V’è però un altro aspetto di questo modo tutto italiano di interpretare la “terza missione”. Uno degli aspetti su cui insisteva Vannevar Bush e su cui hanno portato l’attenzione molti altri teorici e studiosi è che non è possibile l’innovazione senza parimenti coltivare l’interdisciplinarietà e quindi anche sviluppare le ricerche di carattere umanistico. Di ciò si sono accorti persino in Cina, dove ci si sta proponendo di combattere lo specialismo e la monocultura tecno-scientifica delle proprie università (D.F. Simon & Cong Cao, “China’s Future Have Talent, Will Trhive”, Issues in Science and Technology, Fall 2009). In Italia, invece si ironizza sulla “cultura che non si può mangiare” e addirittura v’è chi – come Odifreddi – ritiene che essa sia solo la fisima di una “lobby umanistica” il cui destino è di «finire inesorabilmente nel “cestino di rifiuti della storia”». Una cecità che sta progressivamente portando – nel contesto del definanziamento complessivo della ricerca – ad un ulteriore e percentualmente più drastico taglio delle ricerche umanistiche. Non c’è bisogno di scomodare il recente libro Marta Nussbaum (Non per profitto. Perché le democrazie hanno bisogno di una cultura umanistica, Bologna: Il Mulino) per argomentare ulteriormente in merito; e si veda anche quanto scriveva già nel 2001 il Presidente dell’università di Yale Richard C. Levin sulla “contribution of liberal education to economic growth”, in un suo discorso in una università cinese.

Tuttavia, finora abbiamo parlato della terza missione come semplicemente funzionale allo sviluppo economico e quindi l’abbiamo comunque subordinata ad una logica produttivistica. Ma è solo questo il senso dell’uni­versità? Il suo valore si racchiude interamente nel contributo che essa può dare all’economia? Una risposta positiva equivarrebbe a sostenere la tesi che una società si regge solo sulla produzione e che null’altro ha valore; che i suoi cittadini siano consumatori solo di merci e non importa loro null’altro; che insomma una civiltà sia l’ammontare complessivo delle merci che produce. Non ci vuole molto per intendere l’assurdità di una posizione di questo tipo.
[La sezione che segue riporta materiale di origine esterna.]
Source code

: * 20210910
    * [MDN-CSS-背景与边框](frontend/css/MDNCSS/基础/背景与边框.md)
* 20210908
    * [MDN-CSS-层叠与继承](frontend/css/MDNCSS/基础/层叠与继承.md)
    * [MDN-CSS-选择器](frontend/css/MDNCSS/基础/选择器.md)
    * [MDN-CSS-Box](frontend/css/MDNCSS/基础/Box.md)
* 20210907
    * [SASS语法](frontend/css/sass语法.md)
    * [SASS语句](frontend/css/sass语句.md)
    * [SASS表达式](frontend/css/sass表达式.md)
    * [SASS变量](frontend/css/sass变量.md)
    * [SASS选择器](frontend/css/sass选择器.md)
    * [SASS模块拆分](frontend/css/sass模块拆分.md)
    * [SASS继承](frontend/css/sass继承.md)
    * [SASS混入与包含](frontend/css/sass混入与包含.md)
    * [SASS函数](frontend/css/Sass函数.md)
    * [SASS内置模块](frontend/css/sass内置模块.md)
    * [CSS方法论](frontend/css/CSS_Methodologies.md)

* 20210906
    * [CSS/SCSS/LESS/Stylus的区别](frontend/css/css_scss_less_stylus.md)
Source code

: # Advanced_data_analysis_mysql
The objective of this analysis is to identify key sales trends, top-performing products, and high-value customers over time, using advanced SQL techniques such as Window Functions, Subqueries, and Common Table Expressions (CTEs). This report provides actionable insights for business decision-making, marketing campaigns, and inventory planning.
In effetti le università hanno un ruolo cruciale perché conservano quella che da secoli ha costituito la nostra eredità culturale, perché in esse è possibile conciliare tradizione e modernità: istruzione, democraticità, pace, sicurezza e benessere generalizzato rappresentano fattori strettamente concatenati tra loro e interdipendenti; ma tra di essi, l’istruzione è l’elemento strategico sul quale dovrebbero esser concentrati gli sforzi pubblici. È dalle università e nelle università che si decide quali cittadini e quale società costruiremo per il nostro domani. Insomma, l’università ha missioni e potenzialità che rispondono ad una esigenza diffusa di formazione culturale e di maggiore consapevolezza della condizione umana, col fornire un’istruzione liberale agli uomini e ai cittadini, favorendo un clima di tolleranza e di pluralità. Tutto ciò fa parte – come sostiene persino il presidente dell’università di Harvard Drew Gilpin Faust (“The University’s Crisis of Purpose”, NYT, Sept. 6, 2009) –  dei compiti fondamentali dell’università; appiattirla alla sola dimensione produttivistica, cui anche la ricerca scientifica dovrebbe essere subordinata, significa sminuirne il ruolo e non comprendere l’enorme significato che essa ha ancora per una società migliore, più democratica, più consapevole.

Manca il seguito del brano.